Análise

Este ano letivo "vai deixar um lastro de destruição muito grande no ensino por muito tempo"

A análise de Ricardo Costa ao discurso do ministro da Educação sobre o regresso às aulas.

O próximo ano letivo vai ter aulas presenciais e vai ser mais longo, de acordo com o ministro da Educação, que anunciou esta sexta-feira as novas regras e medidas a serem tomadas pelas escolas a partir de setembro, devido à pandemia do novo coronavírus.

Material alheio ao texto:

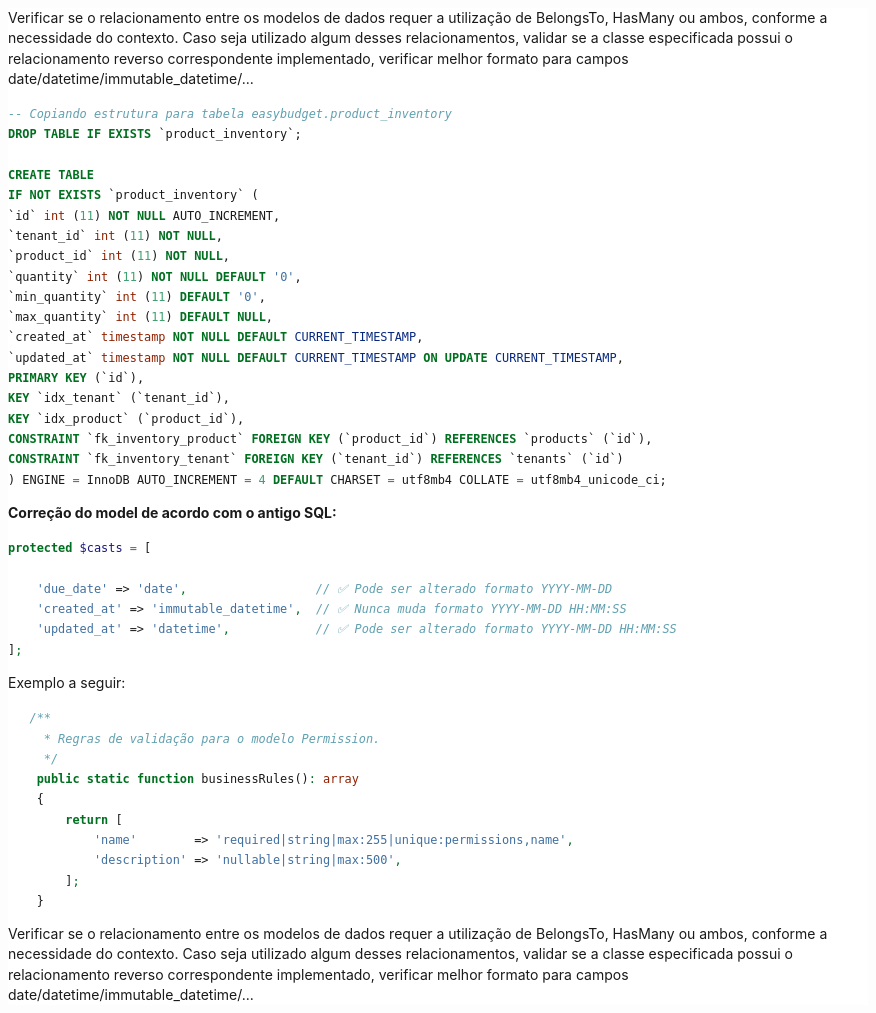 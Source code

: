 Verificar se o relacionamento entre os modelos de dados requer a utilização de BelongsTo, HasMany ou ambos, conforme a necessidade do contexto. Caso seja utilizado algum desses relacionamentos, validar se a classe especificada possui o relacionamento reverso correspondente implementado, verificar melhor formato para campos date/datetime/immutable_datetime/...

```sql
-- Copiando estrutura para tabela easybudget.product_inventory
DROP TABLE IF EXISTS `product_inventory`;

CREATE TABLE
IF NOT EXISTS `product_inventory` (
`id` int (11) NOT NULL AUTO_INCREMENT,
`tenant_id` int (11) NOT NULL,
`product_id` int (11) NOT NULL,
`quantity` int (11) NOT NULL DEFAULT '0',
`min_quantity` int (11) DEFAULT '0',
`max_quantity` int (11) DEFAULT NULL,
`created_at` timestamp NOT NULL DEFAULT CURRENT_TIMESTAMP,
`updated_at` timestamp NOT NULL DEFAULT CURRENT_TIMESTAMP ON UPDATE CURRENT_TIMESTAMP,
PRIMARY KEY (`id`),
KEY `idx_tenant` (`tenant_id`),
KEY `idx_product` (`product_id`),
CONSTRAINT `fk_inventory_product` FOREIGN KEY (`product_id`) REFERENCES `products` (`id`),
CONSTRAINT `fk_inventory_tenant` FOREIGN KEY (`tenant_id`) REFERENCES `tenants` (`id`)
) ENGINE = InnoDB AUTO_INCREMENT = 4 DEFAULT CHARSET = utf8mb4 COLLATE = utf8mb4_unicode_ci;
```

**Correção do model de acordo com o antigo SQL:**

```php
protected $casts = [

    'due_date' => 'date',                  // ✅ Pode ser alterado formato YYYY-MM-DD
    'created_at' => 'immutable_datetime',  // ✅ Nunca muda formato YYYY-MM-DD HH:MM:SS
    'updated_at' => 'datetime',            // ✅ Pode ser alterado formato YYYY-MM-DD HH:MM:SS
];
```

Exemplo a seguir:

```php
   /**
     * Regras de validação para o modelo Permission.
     */
    public static function businessRules(): array
    {
        return [
            'name'        => 'required|string|max:255|unique:permissions,name',
            'description' => 'nullable|string|max:500',
        ];
    }
```

Verificar se o relacionamento entre os modelos de dados requer a utilização de BelongsTo, HasMany ou ambos, conforme a necessidade do contexto. Caso seja utilizado algum desses relacionamentos, validar se a classe especificada possui o relacionamento reverso correspondente implementado, verificar melhor formato para campos date/datetime/immutable_datetime/...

Ricardo Costa disse na Edição da Tarde que "fica difícil perceber porque é que não se fez o regresso às aulas mais cedo, como fez a esmagadora maioria dos países da Europa".

Apenas três países europeus, incluindo Portugal, não fizeram o regresso às aulas no mês de junho para tentar compensar este ano letivo, que no entender de Ricardo Costa "foi perdido para muita gente e reforçou as desigualdades" socioeconómicas.

O ministro da Educação afirmou que este ano letivo será mais extenso, uma vez que as aulas começam mais cedo e as férias da Páscoa serão encurtadas. Os alunos que não vão a exame terão mais algum tempo de aulas.

Ricardo Costa disse ainda que "vai ser provável o uso obrigatório de máscara".

As novas medidas para o ano letivo de 2020/21, que começa entre 14 e 17 de setembro

  • Todos os alunos regressam às escolas;
  • Ano letivo vai ser mais longo;
  • Pausas entre períodos vão ser menores;
  • Uso de máscara obrigatório para professores e alunos;
  • Distanciamento obrigatório de 1,5 metros nas salas de aula.